How to route HTTP traffic to a non-charmed workload through HAProxy¶
You can use the ingress-configurator charm to route traffic from HAProxy to a backend application that is not managed by a Juju charm.
Prerequisites¶
Deploy the haproxy and self-signed-certificates charms:
juju deploy haproxy --channel=2.8/edge --base=ubuntu@24.04
juju deploy self-signed-certificates cert
juju integrate haproxy:certificates cert
Ensure you have a backend workload running and accessible from the Juju model. Set its IP address in a variable:
BACKEND_IP=<backend-ip>
Note
backend-addresses accepts IP addresses only, not FQDNs.
Verify the backend is responding:
curl http://${BACKEND_IP}/ -I
Adjust the path to match an endpoint exposed by your backend workload.

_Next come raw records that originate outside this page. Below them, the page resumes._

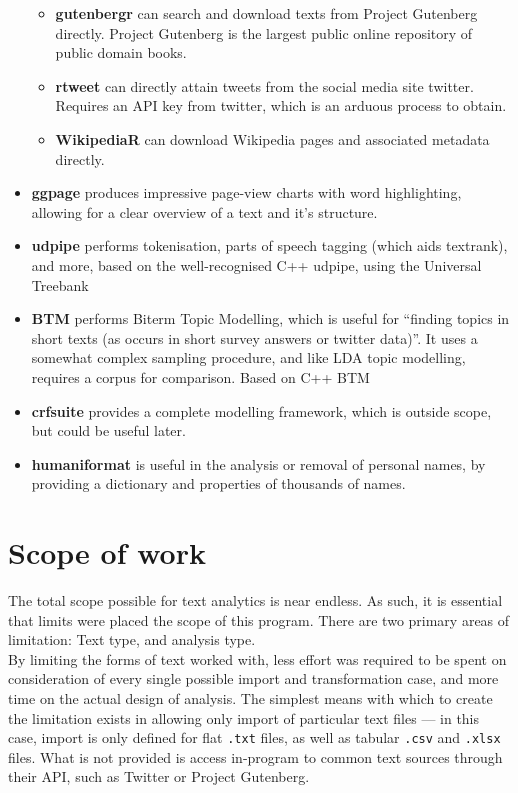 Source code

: \documentclass[11pt, a4paper, twoside, titlepage]{report}
\begin{document}
\begin{itemize}
  \begin{itemize}
  \item \textbf{gutenbergr}\autocite{robinson19} can search and download texts from Project
    Gutenberg directly. Project Gutenberg is the largest public online
    repository of public domain books.
  \item \textbf{rtweet}\autocite{rtweet-package} can directly attain tweets from the social
    media site twitter. Requires an API key from twitter, which is an
    arduous process to obtain.
  \item \textbf{WikipediaR}\autocite{bar-hen16:_wikip} can download Wikipedia pages and
    associated metadata directly.
  \end{itemize}
\item \textbf{ggpage}\autocite{hvitfeldt19ggpage} produces impressive page-view charts with word
  highlighting, allowing for a clear overview of a text and it's
  structure.
\item \textbf{udpipe}\autocite{wijffels19:udpipe} performs tokenisation, parts of speech tagging
  (which aids textrank), and more, based on the well-recognised C++
  udpipe, using the Universal Treebank
\item \textbf{BTM}\autocite{wijffels19:_btm} performs Biterm Topic Modelling, which is useful
  for ``finding topics in short texts (as occurs in short survey
  answers or twitter data)''. It uses a somewhat complex sampling
  procedure, and like LDA topic modelling, requires a corpus for
  comparison. Based on C++ BTM
\item \textbf{crfsuite}\autocite{wijffels18crf} provides a complete modelling framework, which
  is outside scope, but could be useful later.
\item \textbf{humaniformat}\autocite{keyes16} is useful in the analysis or removal of
  personal names, by providing a dictionary and properties of
  thousands of names.
\end{itemize}

\section{Scope of work}\label{sec:scope-work}

The total scope possible for text analytics is near endless. As such,
it is essential that limits were placed the scope of this program.
There are two primary areas of limitation: Text type, and analysis type.\\

By limiting the forms of text worked with, less effort was required to
be spent on consideration of every single possible import and
transformation case, and more time on the actual design of analysis.
The simplest means with which to create the limitation exists in
allowing only import of particular text files --- in this case, import
is only defined for flat \texttt{.txt} files, as well as tabular
\texttt{.csv} and \texttt{.xlsx} files. What is not provided is access
in-program to common text sources through their API, such as Twitter
or Project Gutenberg.
\end{document}
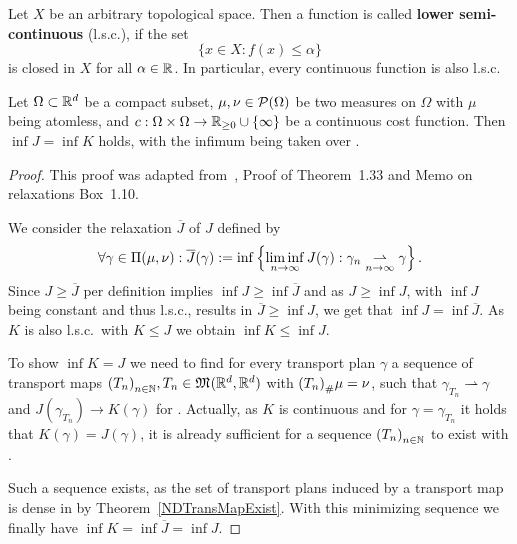 \begin{definition}\label{lsc}
	Let $X$ be an arbitrary topological space. Then a function  is called \textbf{lower semi-continuous} (l.s.c.), if the set
	\[ \{ x \in X : f(x) \le \alpha \} \]
	is closed in $X$ for all $\alpha \in \R$. In particular, every continuous function  is also l.s.c.
\end{definition}

\begin{theorem}\label{InfCoincide}
	Let $\Omega \subset \R^d$ be a compact subset, $\mu, \nu \in \PM{\Omega}$ be two measures on $\Omega$ with $\mu$ being atomless, and $\map[c]{\Omega \times \Omega}{\RZero \cup \{ \infty \}}$ be a continuous cost function. Then $\inf J = \inf K$ holds, with the infimum being taken over \TP{\mu}{\nu}.
\end{theorem}

\begin{proof}
	This proof was adapted from~\cite{San2015}, Proof of Theorem~1.33 and Memo on relaxations Box~1.10.

	We consider the relaxation $\overline{J}$ of $J$ defined by
	\[ \forall \gamma \in \TP{\mu}{\nu}: \overline{J}(\gamma) := \inf \left\{ \liminf\limits_{\Ninf} J(\gamma) : \weak{\gamma_n}{\gamma} \right\}. \]
	Since $J \ge \overline{J}$ per definition implies $\inf J \ge \inf \overline{J}$ and as $J \ge \inf J$, with $\inf J$ being constant and thus l.s.c., results in $\overline{J} \ge \inf J$, we get that $\inf J = \inf \overline{J}$. As $K$ is also l.s.c.\ with $K \le J$ we obtain $\inf K \le \inf J$.

	To show $\inf K = J$ we need to find for every transport plan $\gamma$ a sequence of transport maps ${(T_n)}_{\NinN}, T_n \in \MF{\R^d}{\R^d}$ with $\push[(T_n)]{\mu} = \nu$, such that $\gamma_{T_n} \rightharpoonup \gamma$ and $J(\gamma_{T_n}) \rightarrow K(\gamma)$ for \Ninf. Actually, as $K$ is continuous and for $\gamma = \gamma_{T_n}$ it holds that $K(\gamma) = J(\gamma)$, it is already sufficient for a sequence ${(T_n)}_{\NinN}$ to exist with .

	Such a sequence exists, as the set of transport plans induced by a transport map is dense in \TP{\mu}{\nu} by Theorem~\ref{NDTransMapExist}. With this minimizing sequence we finally have $\inf K = \inf \overline{J} = \inf J$.
\end{proof}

You should see a successful HTTP response from the backend.
Deploy the ingress-configurator charm¶
juju deploy ingress-configurator --channel=edge
Configure the ingress-configurator charm¶
Integrate the ingress-configurator charm with the haproxy charm:
juju integrate haproxy ingress-configurator
Configure the backend address, port, and hostname:
HOSTNAME=<hostname>
juju config ingress-configurator \
backend-addresses=${BACKEND_IP} \
backend-ports=<backend-port> \
hostname=${HOSTNAME}
Verify that the backend is reachable through HAProxy¶
Get the HAProxy public IP address:
HAPROXY_IP=$(juju status --format=json | jq -r '.applications["haproxy"].units["haproxy/0"]."public-address"')
Send a request using the configured hostname:
curl -i "https://${HAPROXY_IP}/" --insecure -H "Host: ${HOSTNAME}"
Adjust the path to match an endpoint exposed by your backend workload.
You should see a response from the backend workload, confirming that HAProxy is correctly routing traffic to it.